◆ **Required action**
Copy the listing that follows exactly. Its pictures do not belong in the copy.
===== Source material
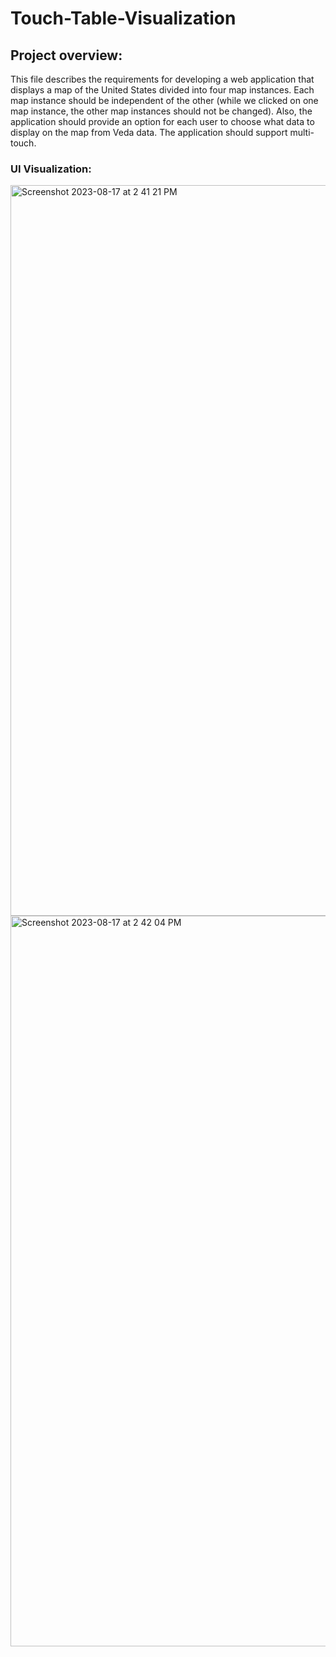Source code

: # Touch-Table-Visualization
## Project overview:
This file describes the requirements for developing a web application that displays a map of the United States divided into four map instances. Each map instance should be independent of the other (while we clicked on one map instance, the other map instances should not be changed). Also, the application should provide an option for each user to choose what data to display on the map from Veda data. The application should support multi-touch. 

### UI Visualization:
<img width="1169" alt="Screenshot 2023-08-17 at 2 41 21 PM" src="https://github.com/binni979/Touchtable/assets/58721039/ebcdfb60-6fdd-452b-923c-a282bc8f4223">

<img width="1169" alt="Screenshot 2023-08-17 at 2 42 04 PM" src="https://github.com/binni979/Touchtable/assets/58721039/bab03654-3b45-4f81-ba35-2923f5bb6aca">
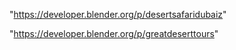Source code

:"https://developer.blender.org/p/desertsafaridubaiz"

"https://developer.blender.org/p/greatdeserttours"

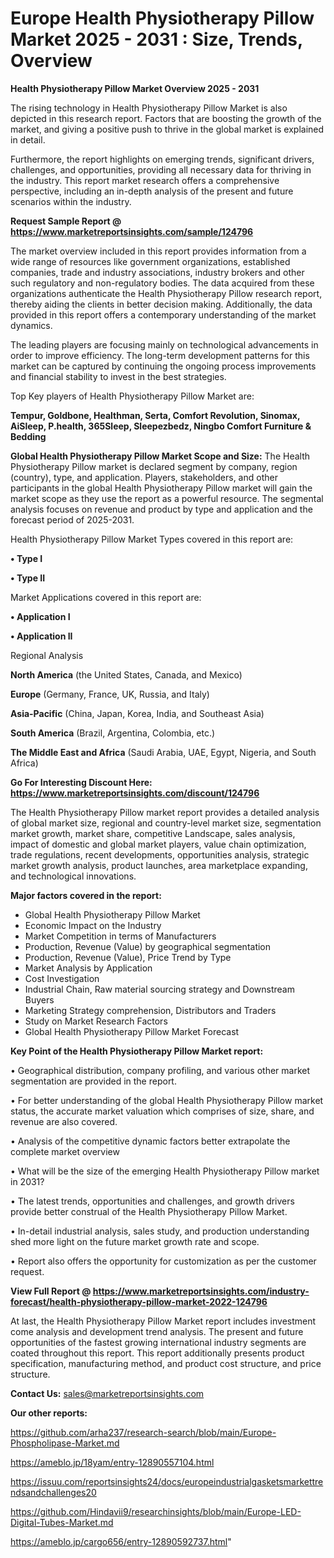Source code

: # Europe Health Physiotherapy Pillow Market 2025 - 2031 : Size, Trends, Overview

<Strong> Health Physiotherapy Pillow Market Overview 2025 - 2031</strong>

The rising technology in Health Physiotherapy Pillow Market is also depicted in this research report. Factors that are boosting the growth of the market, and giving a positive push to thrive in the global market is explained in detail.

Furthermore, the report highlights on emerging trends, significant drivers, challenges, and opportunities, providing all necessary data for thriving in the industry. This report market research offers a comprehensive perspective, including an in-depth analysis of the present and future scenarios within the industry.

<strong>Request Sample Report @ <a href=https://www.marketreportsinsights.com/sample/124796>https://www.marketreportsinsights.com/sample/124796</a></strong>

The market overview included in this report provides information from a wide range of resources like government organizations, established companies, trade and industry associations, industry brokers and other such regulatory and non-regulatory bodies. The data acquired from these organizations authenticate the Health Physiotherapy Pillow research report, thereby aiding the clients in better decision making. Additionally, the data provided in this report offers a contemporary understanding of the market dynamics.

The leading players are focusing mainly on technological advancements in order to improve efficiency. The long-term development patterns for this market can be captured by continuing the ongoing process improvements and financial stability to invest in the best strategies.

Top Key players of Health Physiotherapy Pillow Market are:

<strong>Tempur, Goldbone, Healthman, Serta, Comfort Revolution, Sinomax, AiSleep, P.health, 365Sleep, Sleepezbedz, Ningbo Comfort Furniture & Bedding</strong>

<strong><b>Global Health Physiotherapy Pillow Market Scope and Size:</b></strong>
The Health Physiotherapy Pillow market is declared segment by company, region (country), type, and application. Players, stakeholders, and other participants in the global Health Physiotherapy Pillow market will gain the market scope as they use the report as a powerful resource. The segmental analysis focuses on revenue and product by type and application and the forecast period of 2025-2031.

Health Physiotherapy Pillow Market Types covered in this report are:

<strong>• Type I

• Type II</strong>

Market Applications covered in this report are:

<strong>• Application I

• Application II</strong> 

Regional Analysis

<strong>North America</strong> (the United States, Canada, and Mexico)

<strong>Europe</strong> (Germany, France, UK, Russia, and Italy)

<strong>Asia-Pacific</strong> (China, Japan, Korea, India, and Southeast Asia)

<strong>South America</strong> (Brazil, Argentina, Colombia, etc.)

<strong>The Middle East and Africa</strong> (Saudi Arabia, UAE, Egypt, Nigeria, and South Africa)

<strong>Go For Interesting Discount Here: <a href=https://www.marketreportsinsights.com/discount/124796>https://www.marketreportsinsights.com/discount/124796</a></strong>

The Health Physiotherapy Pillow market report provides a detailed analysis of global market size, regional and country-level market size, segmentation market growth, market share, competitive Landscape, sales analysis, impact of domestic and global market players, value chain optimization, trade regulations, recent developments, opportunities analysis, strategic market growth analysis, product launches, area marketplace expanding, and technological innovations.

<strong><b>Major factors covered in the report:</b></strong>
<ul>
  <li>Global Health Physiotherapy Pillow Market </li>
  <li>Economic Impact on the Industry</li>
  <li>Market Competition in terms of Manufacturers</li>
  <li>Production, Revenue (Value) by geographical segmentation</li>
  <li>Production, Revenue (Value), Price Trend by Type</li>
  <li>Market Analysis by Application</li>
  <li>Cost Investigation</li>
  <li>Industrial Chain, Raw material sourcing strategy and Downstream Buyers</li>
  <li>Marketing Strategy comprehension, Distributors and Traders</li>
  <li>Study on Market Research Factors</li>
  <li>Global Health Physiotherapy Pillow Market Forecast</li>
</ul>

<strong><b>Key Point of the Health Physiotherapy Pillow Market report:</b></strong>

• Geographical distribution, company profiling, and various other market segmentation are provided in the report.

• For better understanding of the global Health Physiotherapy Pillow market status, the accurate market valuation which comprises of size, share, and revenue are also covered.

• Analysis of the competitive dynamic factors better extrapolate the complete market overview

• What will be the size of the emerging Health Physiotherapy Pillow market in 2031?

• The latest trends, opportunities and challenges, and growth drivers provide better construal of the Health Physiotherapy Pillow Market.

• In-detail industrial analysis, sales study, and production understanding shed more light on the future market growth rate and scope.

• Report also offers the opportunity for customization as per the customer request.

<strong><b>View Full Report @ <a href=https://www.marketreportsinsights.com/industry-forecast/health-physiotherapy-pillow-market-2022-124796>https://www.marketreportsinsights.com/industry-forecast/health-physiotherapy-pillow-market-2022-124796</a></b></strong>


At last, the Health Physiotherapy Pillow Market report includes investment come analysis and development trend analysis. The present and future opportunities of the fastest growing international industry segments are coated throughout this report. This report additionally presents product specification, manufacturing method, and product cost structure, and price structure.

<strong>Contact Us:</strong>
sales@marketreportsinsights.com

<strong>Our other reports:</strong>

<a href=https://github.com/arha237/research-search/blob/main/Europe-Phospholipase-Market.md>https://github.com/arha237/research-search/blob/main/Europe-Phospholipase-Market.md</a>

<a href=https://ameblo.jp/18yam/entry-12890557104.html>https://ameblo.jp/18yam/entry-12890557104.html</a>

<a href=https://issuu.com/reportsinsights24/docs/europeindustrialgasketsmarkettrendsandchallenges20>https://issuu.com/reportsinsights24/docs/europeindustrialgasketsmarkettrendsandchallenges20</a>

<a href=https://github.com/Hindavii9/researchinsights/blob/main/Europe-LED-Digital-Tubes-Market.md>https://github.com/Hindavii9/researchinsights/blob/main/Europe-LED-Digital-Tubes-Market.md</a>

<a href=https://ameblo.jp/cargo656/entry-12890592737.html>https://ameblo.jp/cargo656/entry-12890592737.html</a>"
==========
◆ **Task response**
Source code

: # Touch-Table-Visualization
## Project overview:
This file describes the requirements for developing a web application that displays a map of the United States divided into four map instances. Each map instance should be independent of the other (while we clicked on one map instance, the other map instances should not be changed). Also, the application should provide an option for each user to choose what data to display on the map from Veda data. The application should support multi-touch. 

### UI Visualization:
<img width="1169" alt="Screenshot 2023-08-17 at 2 41 21 PM" src="https://github.com/binni979/Touchtable/assets/58721039/ebcdfb60-6fdd-452b-923c-a282bc8f4223">

<img width="1169" alt="Screenshot 2023-08-17 at 2 42 04 PM" src="https://github.com/binni979/Touchtable/assets/58721039/bab03654-3b45-4f81-ba35-2923f5bb6aca">
Source code

:"https://developer.blender.org/p/desertsafaridubaiz"

"https://developer.blender.org/p/greatdeserttours"

Source code

: # Europe Health Physiotherapy Pillow Market 2025 - 2031 : Size, Trends, Overview

<Strong> Health Physiotherapy Pillow Market Overview 2025 - 2031</strong>

The rising technology in Health Physiotherapy Pillow Market is also depicted in this research report. Factors that are boosting the growth of the market, and giving a positive push to thrive in the global market is explained in detail.

Furthermore, the report highlights on emerging trends, significant drivers, challenges, and opportunities, providing all necessary data for thriving in the industry. This report market research offers a comprehensive perspective, including an in-depth analysis of the present and future scenarios within the industry.

<strong>Request Sample Report @ <a href=https://www.marketreportsinsights.com/sample/124796>https://www.marketreportsinsights.com/sample/124796</a></strong>

The market overview included in this report provides information from a wide range of resources like government organizations, established companies, trade and industry associations, industry brokers and other such regulatory and non-regulatory bodies. The data acquired from these organizations authenticate the Health Physiotherapy Pillow research report, thereby aiding the clients in better decision making. Additionally, the data provided in this report offers a contemporary understanding of the market dynamics.

The leading players are focusing mainly on technological advancements in order to improve efficiency. The long-term development patterns for this market can be captured by continuing the ongoing process improvements and financial stability to invest in the best strategies.

Top Key players of Health Physiotherapy Pillow Market are:

<strong>Tempur, Goldbone, Healthman, Serta, Comfort Revolution, Sinomax, AiSleep, P.health, 365Sleep, Sleepezbedz, Ningbo Comfort Furniture & Bedding</strong>

<strong><b>Global Health Physiotherapy Pillow Market Scope and Size:</b></strong>
The Health Physiotherapy Pillow market is declared segment by company, region (country), type, and application. Players, stakeholders, and other participants in the global Health Physiotherapy Pillow market will gain the market scope as they use the report as a powerful resource. The segmental analysis focuses on revenue and product by type and application and the forecast period of 2025-2031.

Health Physiotherapy Pillow Market Types covered in this report are:

<strong>• Type I

• Type II</strong>

Market Applications covered in this report are:

<strong>• Application I

• Application II</strong> 

Regional Analysis

<strong>North America</strong> (the United States, Canada, and Mexico)

<strong>Europe</strong> (Germany, France, UK, Russia, and Italy)

<strong>Asia-Pacific</strong> (China, Japan, Korea, India, and Southeast Asia)

<strong>South America</strong> (Brazil, Argentina, Colombia, etc.)

<strong>The Middle East and Africa</strong> (Saudi Arabia, UAE, Egypt, Nigeria, and South Africa)

<strong>Go For Interesting Discount Here: <a href=https://www.marketreportsinsights.com/discount/124796>https://www.marketreportsinsights.com/discount/124796</a></strong>

The Health Physiotherapy Pillow market report provides a detailed analysis of global market size, regional and country-level market size, segmentation market growth, market share, competitive Landscape, sales analysis, impact of domestic and global market players, value chain optimization, trade regulations, recent developments, opportunities analysis, strategic market growth analysis, product launches, area marketplace expanding, and technological innovations.

<strong><b>Major factors covered in the report:</b></strong>
<ul>
  <li>Global Health Physiotherapy Pillow Market </li>
  <li>Economic Impact on the Industry</li>
  <li>Market Competition in terms of Manufacturers</li>
  <li>Production, Revenue (Value) by geographical segmentation</li>
  <li>Production, Revenue (Value), Price Trend by Type</li>
  <li>Market Analysis by Application</li>
  <li>Cost Investigation</li>
  <li>Industrial Chain, Raw material sourcing strategy and Downstream Buyers</li>
  <li>Marketing Strategy comprehension, Distributors and Traders</li>
  <li>Study on Market Research Factors</li>
  <li>Global Health Physiotherapy Pillow Market Forecast</li>
</ul>

<strong><b>Key Point of the Health Physiotherapy Pillow Market report:</b></strong>

• Geographical distribution, company profiling, and various other market segmentation are provided in the report.

• For better understanding of the global Health Physiotherapy Pillow market status, the accurate market valuation which comprises of size, share, and revenue are also covered.

• Analysis of the competitive dynamic factors better extrapolate the complete market overview

• What will be the size of the emerging Health Physiotherapy Pillow market in 2031?

• The latest trends, opportunities and challenges, and growth drivers provide better construal of the Health Physiotherapy Pillow Market.

• In-detail industrial analysis, sales study, and production understanding shed more light on the future market growth rate and scope.

• Report also offers the opportunity for customization as per the customer request.

<strong><b>View Full Report @ <a href=https://www.marketreportsinsights.com/industry-forecast/health-physiotherapy-pillow-market-2022-124796>https://www.marketreportsinsights.com/industry-forecast/health-physiotherapy-pillow-market-2022-124796</a></b></strong>


At last, the Health Physiotherapy Pillow Market report includes investment come analysis and development trend analysis. The present and future opportunities of the fastest growing international industry segments are coated throughout this report. This report additionally presents product specification, manufacturing method, and product cost structure, and price structure.

<strong>Contact Us:</strong>
sales@marketreportsinsights.com

<strong>Our other reports:</strong>

<a href=https://github.com/arha237/research-search/blob/main/Europe-Phospholipase-Market.md>https://github.com/arha237/research-search/blob/main/Europe-Phospholipase-Market.md</a>

<a href=https://ameblo.jp/18yam/entry-12890557104.html>https://ameblo.jp/18yam/entry-12890557104.html</a>

<a href=https://issuu.com/reportsinsights24/docs/europeindustrialgasketsmarkettrendsandchallenges20>https://issuu.com/reportsinsights24/docs/europeindustrialgasketsmarkettrendsandchallenges20</a>

<a href=https://github.com/Hindavii9/researchinsights/blob/main/Europe-LED-Digital-Tubes-Market.md>https://github.com/Hindavii9/researchinsights/blob/main/Europe-LED-Digital-Tubes-Market.md</a>

<a href=https://ameblo.jp/cargo656/entry-12890592737.html>https://ameblo.jp/cargo656/entry-12890592737.html</a>"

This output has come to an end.